I think that's fine, but I also believe that the Lord tends to favor those who are prepared.

Our other neighbors who know are in the military and retired law enforcement, they don't seem to have strong opinions either way and have nice collections themselves.


----------



## kailat (Jun 28, 2008)

NO !!!!!!!!! and I want it to stay that way...


----------



## Tomu (Jun 28, 2008)

Our immediate neighbors know as we are friends.  They are fine with it.  Other neighors, I don't know for sure as we've never had a long enough talk for it to come up, but I assume since I come home often in the fall wearing camo and carrying an assortment of dead animals they have figured it out.:ultracool


----------



## sgtmac_46 (Jun 29, 2008)

Lisa said:


> If they do, how did they find out and what was there reaction?
> 
> Do you mind that they know or do you wish they didn't know?

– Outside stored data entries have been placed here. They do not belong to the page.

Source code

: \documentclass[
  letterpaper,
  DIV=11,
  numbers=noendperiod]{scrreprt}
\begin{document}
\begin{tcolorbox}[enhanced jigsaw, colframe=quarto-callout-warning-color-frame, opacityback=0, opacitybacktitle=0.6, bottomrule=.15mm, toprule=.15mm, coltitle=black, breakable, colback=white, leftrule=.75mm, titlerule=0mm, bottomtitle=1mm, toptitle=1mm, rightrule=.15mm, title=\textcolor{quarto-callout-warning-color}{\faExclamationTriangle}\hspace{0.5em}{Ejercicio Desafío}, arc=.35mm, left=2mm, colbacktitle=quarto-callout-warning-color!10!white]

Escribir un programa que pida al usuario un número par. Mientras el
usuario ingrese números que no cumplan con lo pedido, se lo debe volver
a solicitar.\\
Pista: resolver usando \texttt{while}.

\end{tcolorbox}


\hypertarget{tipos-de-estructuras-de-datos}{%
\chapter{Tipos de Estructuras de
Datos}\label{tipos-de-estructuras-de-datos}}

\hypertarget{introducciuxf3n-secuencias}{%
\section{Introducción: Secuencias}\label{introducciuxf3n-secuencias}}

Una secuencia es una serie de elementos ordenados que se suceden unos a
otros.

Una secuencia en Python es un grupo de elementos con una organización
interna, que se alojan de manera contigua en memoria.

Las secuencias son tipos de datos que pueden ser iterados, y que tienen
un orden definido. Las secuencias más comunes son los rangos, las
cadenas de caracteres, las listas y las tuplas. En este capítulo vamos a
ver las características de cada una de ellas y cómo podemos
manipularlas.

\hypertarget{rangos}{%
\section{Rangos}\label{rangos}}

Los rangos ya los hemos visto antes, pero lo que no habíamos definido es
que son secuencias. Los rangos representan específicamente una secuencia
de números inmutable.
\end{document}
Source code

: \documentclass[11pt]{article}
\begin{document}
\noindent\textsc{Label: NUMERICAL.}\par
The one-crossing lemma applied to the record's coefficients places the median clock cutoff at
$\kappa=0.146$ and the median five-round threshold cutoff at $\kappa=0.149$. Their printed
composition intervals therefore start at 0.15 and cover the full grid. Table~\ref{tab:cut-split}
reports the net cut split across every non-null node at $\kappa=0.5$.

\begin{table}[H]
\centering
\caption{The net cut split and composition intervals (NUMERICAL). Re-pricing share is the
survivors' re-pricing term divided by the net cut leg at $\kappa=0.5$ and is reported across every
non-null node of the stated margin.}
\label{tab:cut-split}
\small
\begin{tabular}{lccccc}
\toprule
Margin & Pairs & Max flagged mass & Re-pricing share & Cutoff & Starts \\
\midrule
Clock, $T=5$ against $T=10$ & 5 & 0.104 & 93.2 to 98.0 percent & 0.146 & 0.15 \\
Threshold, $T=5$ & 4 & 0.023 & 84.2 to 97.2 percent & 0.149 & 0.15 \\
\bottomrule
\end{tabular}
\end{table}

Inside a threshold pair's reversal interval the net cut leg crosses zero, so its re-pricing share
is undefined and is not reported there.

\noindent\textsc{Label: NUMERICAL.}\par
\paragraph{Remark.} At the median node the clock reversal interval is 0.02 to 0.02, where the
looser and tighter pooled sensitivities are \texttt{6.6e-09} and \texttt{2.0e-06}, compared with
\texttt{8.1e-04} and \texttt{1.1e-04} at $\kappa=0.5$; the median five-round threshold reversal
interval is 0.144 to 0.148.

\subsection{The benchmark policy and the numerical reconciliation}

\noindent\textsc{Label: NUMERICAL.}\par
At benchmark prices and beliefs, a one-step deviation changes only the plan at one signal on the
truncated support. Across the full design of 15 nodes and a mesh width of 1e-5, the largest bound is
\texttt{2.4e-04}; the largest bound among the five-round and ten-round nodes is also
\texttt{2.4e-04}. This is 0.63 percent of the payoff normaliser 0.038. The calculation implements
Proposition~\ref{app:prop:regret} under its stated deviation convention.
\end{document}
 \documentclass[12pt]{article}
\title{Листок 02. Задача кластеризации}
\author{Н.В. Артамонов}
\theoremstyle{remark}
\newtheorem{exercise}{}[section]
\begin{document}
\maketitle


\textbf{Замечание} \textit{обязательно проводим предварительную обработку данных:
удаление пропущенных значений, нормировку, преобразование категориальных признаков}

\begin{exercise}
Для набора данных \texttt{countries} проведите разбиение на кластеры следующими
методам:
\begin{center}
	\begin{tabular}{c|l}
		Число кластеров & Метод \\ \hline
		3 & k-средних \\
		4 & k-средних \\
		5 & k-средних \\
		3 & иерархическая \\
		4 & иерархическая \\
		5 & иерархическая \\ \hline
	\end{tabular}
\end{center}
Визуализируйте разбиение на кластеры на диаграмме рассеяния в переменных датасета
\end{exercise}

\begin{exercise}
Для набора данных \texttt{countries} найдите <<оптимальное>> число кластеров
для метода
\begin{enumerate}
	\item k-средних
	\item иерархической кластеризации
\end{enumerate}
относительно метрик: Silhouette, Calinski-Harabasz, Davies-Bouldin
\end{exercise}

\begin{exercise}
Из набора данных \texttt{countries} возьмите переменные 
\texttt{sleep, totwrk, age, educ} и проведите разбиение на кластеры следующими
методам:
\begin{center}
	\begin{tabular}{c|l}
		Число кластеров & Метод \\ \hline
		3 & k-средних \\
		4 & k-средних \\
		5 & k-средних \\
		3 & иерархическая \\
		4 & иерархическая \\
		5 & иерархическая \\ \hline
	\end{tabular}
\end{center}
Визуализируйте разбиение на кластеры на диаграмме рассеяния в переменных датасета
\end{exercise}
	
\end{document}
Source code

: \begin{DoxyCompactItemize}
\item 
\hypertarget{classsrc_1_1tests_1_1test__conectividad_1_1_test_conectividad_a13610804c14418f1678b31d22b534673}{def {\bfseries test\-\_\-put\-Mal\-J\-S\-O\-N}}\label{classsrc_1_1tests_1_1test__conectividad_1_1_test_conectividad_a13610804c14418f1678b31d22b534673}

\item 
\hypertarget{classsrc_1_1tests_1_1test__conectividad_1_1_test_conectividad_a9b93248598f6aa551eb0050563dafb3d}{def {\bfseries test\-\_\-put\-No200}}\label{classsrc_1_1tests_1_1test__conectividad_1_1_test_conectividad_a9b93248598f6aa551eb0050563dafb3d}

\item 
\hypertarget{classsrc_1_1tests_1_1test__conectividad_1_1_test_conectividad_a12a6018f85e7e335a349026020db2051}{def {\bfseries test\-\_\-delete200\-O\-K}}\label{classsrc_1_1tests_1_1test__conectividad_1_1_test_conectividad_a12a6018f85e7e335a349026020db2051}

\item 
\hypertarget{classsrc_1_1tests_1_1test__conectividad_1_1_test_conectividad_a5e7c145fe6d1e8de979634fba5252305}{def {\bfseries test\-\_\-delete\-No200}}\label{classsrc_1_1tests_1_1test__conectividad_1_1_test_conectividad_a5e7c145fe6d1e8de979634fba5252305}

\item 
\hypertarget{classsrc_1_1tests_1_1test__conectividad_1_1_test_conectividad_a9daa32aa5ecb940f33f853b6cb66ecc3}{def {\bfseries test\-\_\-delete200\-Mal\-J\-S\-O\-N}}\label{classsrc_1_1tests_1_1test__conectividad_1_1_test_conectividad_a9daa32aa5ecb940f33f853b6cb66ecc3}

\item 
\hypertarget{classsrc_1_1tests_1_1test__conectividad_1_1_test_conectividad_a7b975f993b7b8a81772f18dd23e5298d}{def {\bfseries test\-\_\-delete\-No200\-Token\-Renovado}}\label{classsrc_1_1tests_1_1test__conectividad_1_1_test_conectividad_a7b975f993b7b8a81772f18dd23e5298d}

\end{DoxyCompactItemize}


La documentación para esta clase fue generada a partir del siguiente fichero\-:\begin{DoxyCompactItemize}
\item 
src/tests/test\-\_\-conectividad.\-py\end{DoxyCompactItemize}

 If they didn't know, they figured it out when they saw me in uniform carrying my patrol carbine and shotgun to and from the truck. 

So they've figured out I have at least three.


----------



## K31 (Jun 29, 2008)

A couple of neighbors I know have seen me take my firearms, cased, as well as target frames, etc, to my vehicle. One neighbor, a LEO across the street, gave me a big smile, I think he wanted to go with me and I would have offered but the timing wasn't right for some reason, I might have been going to a match, I don't remember. I don't care what others think but I don't advertise my ownership any more than I would advertise that I had cash in the house.  I'm kind of puzzled about the Mormons mentioned above, I would think that they would be as appreciative to private gun owner as I would think Jews would be, and many are.  Curiously, I once wore a t-shirt from a firearms website to my Dojang and the owner made a comment like, "So you're one of those guys". I said, yes and I think he was a little un-sure if I was offended by his remark. He said "We teach a course about disarming people..." I told him he could practice on me. I was trying to be joking about it not confrontational.


----------



## KenpoTex (Jun 29, 2008)

I'm sure some of my neighbors have seen me carrying them to/from the car when going to the range (it's hard to hide anything when you live in an apartment complex) but I do my best to be as low-key as possible.


----------



## MBuzzy (Jun 29, 2008)

Honestly, it is my right to have them and none of their business whether I do or not!  Though it really wouldn't bother me if they did know, they don't right now.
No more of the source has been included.